La musica indipendente negli ultimi 20 anni ha avuto una straordinaria espansione facendo emergere nuovi artisti. Però ci sono migliaia di artisti e gruppi che ci provano nonostante mezzi limitati. Come puoi aiutare con la tua etichetta un percorso artistico? Case discografiche, stampa specializzata, stampa generalista, televisione, radio penso che non sia facile essere ascoltati forse con youtube è più semplice? Non ci sono formule prestabilite, penso che ogni artista e ogni disco sia una storia a se. Ci sono progetti che nascono per avere una circolazione underground (si sarebbe detto “indipendente”, una volta) e possono raggiungere un pubblico in tutta Italia con un’attività live significativa e continuativa ogni anno, ma magari non riescono a fare il salto verso il professionismo. L’etichetta non può fare tutto, così come l’agenzia o il management ma tutte queste strutture possono essere degli ottimi compagni di percorso, sia per il lancio sia in fase successiva.

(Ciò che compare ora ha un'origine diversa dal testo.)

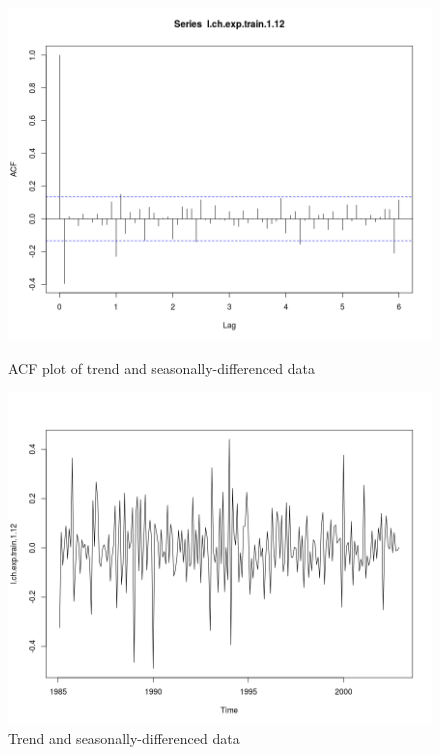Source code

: \documentclass[]{article}
\begin{document}
\begin{figure}[!ht]
\centering
\begin{minipage}{.5\textwidth}
\centering
\includegraphics[width=\linewidth]{acf1.12_sarima}
\caption{ACF plot of trend and seasonally-differenced data}
\label{acf1.12_sarima}
\end{minipage}%
\begin{minipage}{.5\textwidth}
\centering
\includegraphics[width=\linewidth]{exports_1.12}
\caption{Trend and seasonally-differenced data}
\label{exports_1.12}
\end{minipage}
\end{figure}
\end{document}
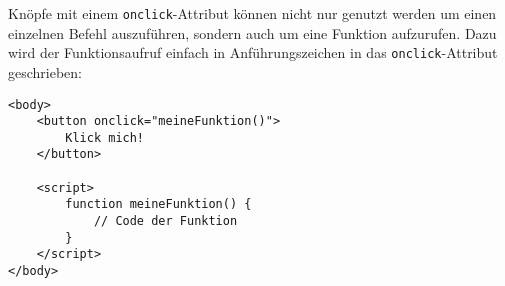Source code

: \documentclass[a4paper,14pt]{extarticle}
\begin{document}

Knöpfe mit einem \texttt{onclick}-Attribut können nicht nur genutzt werden um einen einzelnen Befehl auszuführen, sondern auch um eine Funktion aufzurufen. Dazu wird der Funktionsaufruf einfach in Anführungszeichen in das \texttt{onclick}-Attribut geschrieben:

\begin{verbatim}
<body>
	<button onclick="meineFunktion()">
		Klick mich!
	</button>

	<script>
		function meineFunktion() {
			// Code der Funktion
		}
	</script>
</body>
\end{verbatim}

\end{document}
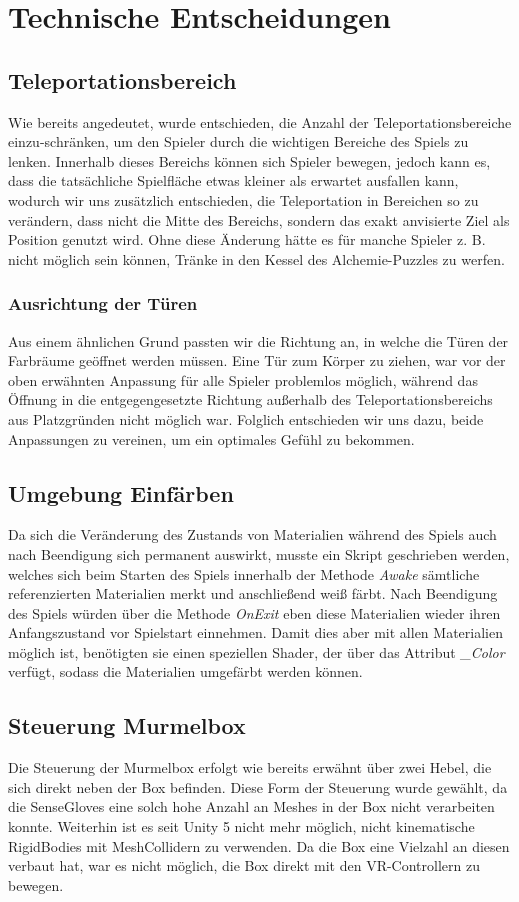 \section{Technische Entscheidungen}
\subsection{Teleportationsbereich}
Wie bereits angedeutet, wurde entschieden, die Anzahl der Teleportationsbereiche einzu-schränken, um den Spieler durch die wichtigen Bereiche des Spiels zu lenken. Innerhalb dieses Bereichs können sich Spieler bewegen, jedoch kann es, dass die tatsächliche Spielfläche etwas kleiner als erwartet ausfallen kann, wodurch wir uns zusätzlich entschieden, die Teleportation in Bereichen so zu verändern, dass nicht die Mitte des Bereichs, sondern das exakt anvisierte Ziel als Position genutzt wird. Ohne diese Änderung hätte es für manche Spieler z. B. nicht möglich sein können, Tränke in den Kessel des Alchemie-Puzzles zu werfen.
\subsubsection{Ausrichtung der Türen}
Aus einem ähnlichen Grund passten wir die Richtung an, in welche die Türen der Farbräume geöffnet werden müssen. Eine Tür zum Körper zu ziehen, war vor der oben erwähnten Anpassung für alle Spieler problemlos möglich, während das Öffnung in die entgegengesetzte Richtung außerhalb des Teleportationsbereichs aus Platzgründen nicht möglich war. Folglich entschieden wir uns dazu, beide Anpassungen zu vereinen, um ein optimales Gefühl zu bekommen.
\subsection{Umgebung Einfärben}
Da sich die Veränderung des Zustands von Materialien während des Spiels auch nach Beendigung sich permanent auswirkt, musste ein Skript geschrieben werden, welches sich beim Starten des Spiels innerhalb der Methode \textit{Awake} sämtliche referenzierten Materialien merkt und anschließend weiß färbt. Nach Beendigung des Spiels würden über die Methode \textit{OnExit} eben diese Materialien wieder ihren Anfangszustand vor Spielstart einnehmen. Damit dies aber mit allen Materialien möglich ist, benötigten sie einen speziellen Shader, der über das Attribut \textit{\_Color} verfügt, sodass die Materialien umgefärbt werden können.
\subsection{Steuerung Murmelbox}
Die Steuerung der Murmelbox erfolgt wie bereits erwähnt über zwei Hebel, die sich direkt neben der Box befinden. Diese Form der Steuerung wurde gewählt, da die SenseGloves eine solch hohe Anzahl an Meshes in der Box nicht verarbeiten konnte. Weiterhin ist es seit Unity 5 nicht mehr möglich, nicht kinematische RigidBodies mit MeshCollidern zu verwenden. Da die Box eine Vielzahl an diesen verbaut hat, war es nicht möglich, die Box direkt mit den VR-Controllern zu bewegen.
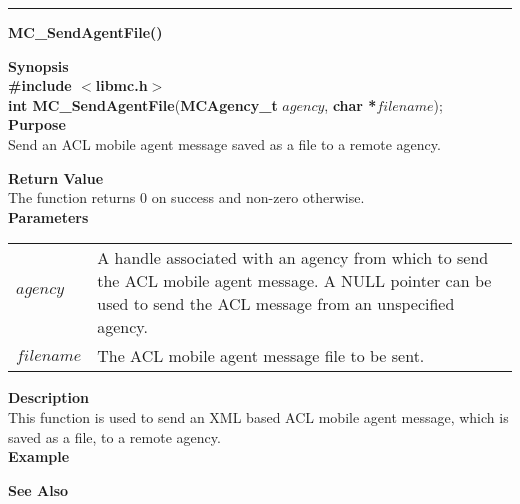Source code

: \noindent
\vspace{5pt}
\rule{6.5in}{.01in}
\noindent
{\LARGE \bf MC\_SendAgentFile()}\\ 
{}
\label{api:MC_SendAgentFile()}

\noindent
{\bf Synopsis}\\
{\bf \#include $<$libmc.h$>$}\\
{\bf int MC\_SendAgentFile}({\bf MCAgency\_t} $agency$, {\bf char *}$filename$);\\

\noindent
{\bf Purpose}\\
Send an ACL mobile agent message saved as a file to a remote agency.

\noindent
{\bf Return Value}\\
The function returns 0 on success and non-zero otherwise.\\

\noindent
{\bf Parameters}
\vspace{-0.1in}
\begin{description}
\item
\begin{tabular}{p{20 mm}p{135 mm}}
$agency$ & A handle associated with an agency from which to send the ACL 
mobile agent message. A NULL pointer can be used to send the ACL message 
from an unspecified agency.\\ 
$filename$ & The ACL mobile agent message file to be sent.\\
\end{tabular}
\end{description}

\noindent
{\bf Description}\\
This function is used to send an XML based ACL mobile agent message, which 
is saved as a file, to a remote agency. \\

\noindent
{\bf Example}\\
\noindent
{\footnotesize}

\noindent
{\bf See Also}\\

E quindi, strutturare un progetto, dare degli obiettivi, dei tempi e dei budget. Youtube è un ottimo strumento, arriva senza intermediazioni, ci sono video che partono ed hanno scelto proprio te come target e a volte queste proposte sono perfette. A me viene spesso suggerito Pharaoah Sanders e poi di seguito Cymande e Kokoroko. Youtube ha deciso (o forse, chi programma gli algoritmi e le inserzioni) che io debba essere appassionato di un certo jazz / world / afrobeat, scena jazz inglese e in effetti, non sbaglia, o, per lo meno, è una delle cose che mi interessano. Anche qui, non sono cose che accadono per caso, neanche con i soli investimenti di marketing. Non era così neanche prima, nel mercato tradizionale, non bastava solo pubblicità o airplay.
Ci sono inoltre musicisti di professione che non molleranno mai e creperanno sul palco (ridendo). La loro arte è preziosa e la loro esperienza non può essere dispersa. Come approcci dal punto di vista del management fra musicisti navigati e di nuova generazione? Mi sa che non molleremo nemmeno noi e saremo al loro fianco, c’è una storia e anche una responsabilità. Certo, non l’abbiamo creata noi, ma chi è venuto prima, spesso etichette hanno rischiato, lottato e hanno dovuto anche chiudere, ma ci hanno consegnato dei capolavori. Mi piace sempre pensare, con un artista di una generazione precedente alla mia che quello che sta proponendo è attuale, mai un revival o essere la cover band di se stessi. Con artisti di un’altra generazione, come potrebbe essere la mia o anche più giovani è diverso. Non abbiamo mai visto l’età dell’oro, almeno, non nel mondo del lavoro, però siamo ben allenati alle difficoltà. C’è un mondo che a partire dall’inizio della crisi della discografia, si sta reinventando continuamente, e non ha ancora raggiunto una sua forma compiuta, stabile, e lo streaming così come è non riesce ad essere un modello di sostegno per tutti i generi musicali, soprattuto quelli con un’ottica più culturale. Dobbiamo essere creativi e allo stesso tempo stare dietro a questioni operative ed organizzative, e devono esserlo anche i musicisti, in questo trovare un equilibrio richiede molta dedizione e sacrificio.
Da mesi stiamo dicendo che da questa crisi usciremo migliori. Ma se non fosse vero a parte un solo aspetto, cosa vorresti fosse cambiato nell’ambito musicale? … Una maggiore coscienza di musicisti e operatori come rappresentativi di un’industria importante, che necessità delle stesse attenzioni e tutele delle altre. Quale sarà la realtà non lo so, penso solo che non vedo l’ora di avere un minimo di certezze e regole per fare qualcosa, più ancora che per il business per ricreare la fiducia tra pubblico, operatori e musicisti, nessuno può vivere senza gli altri.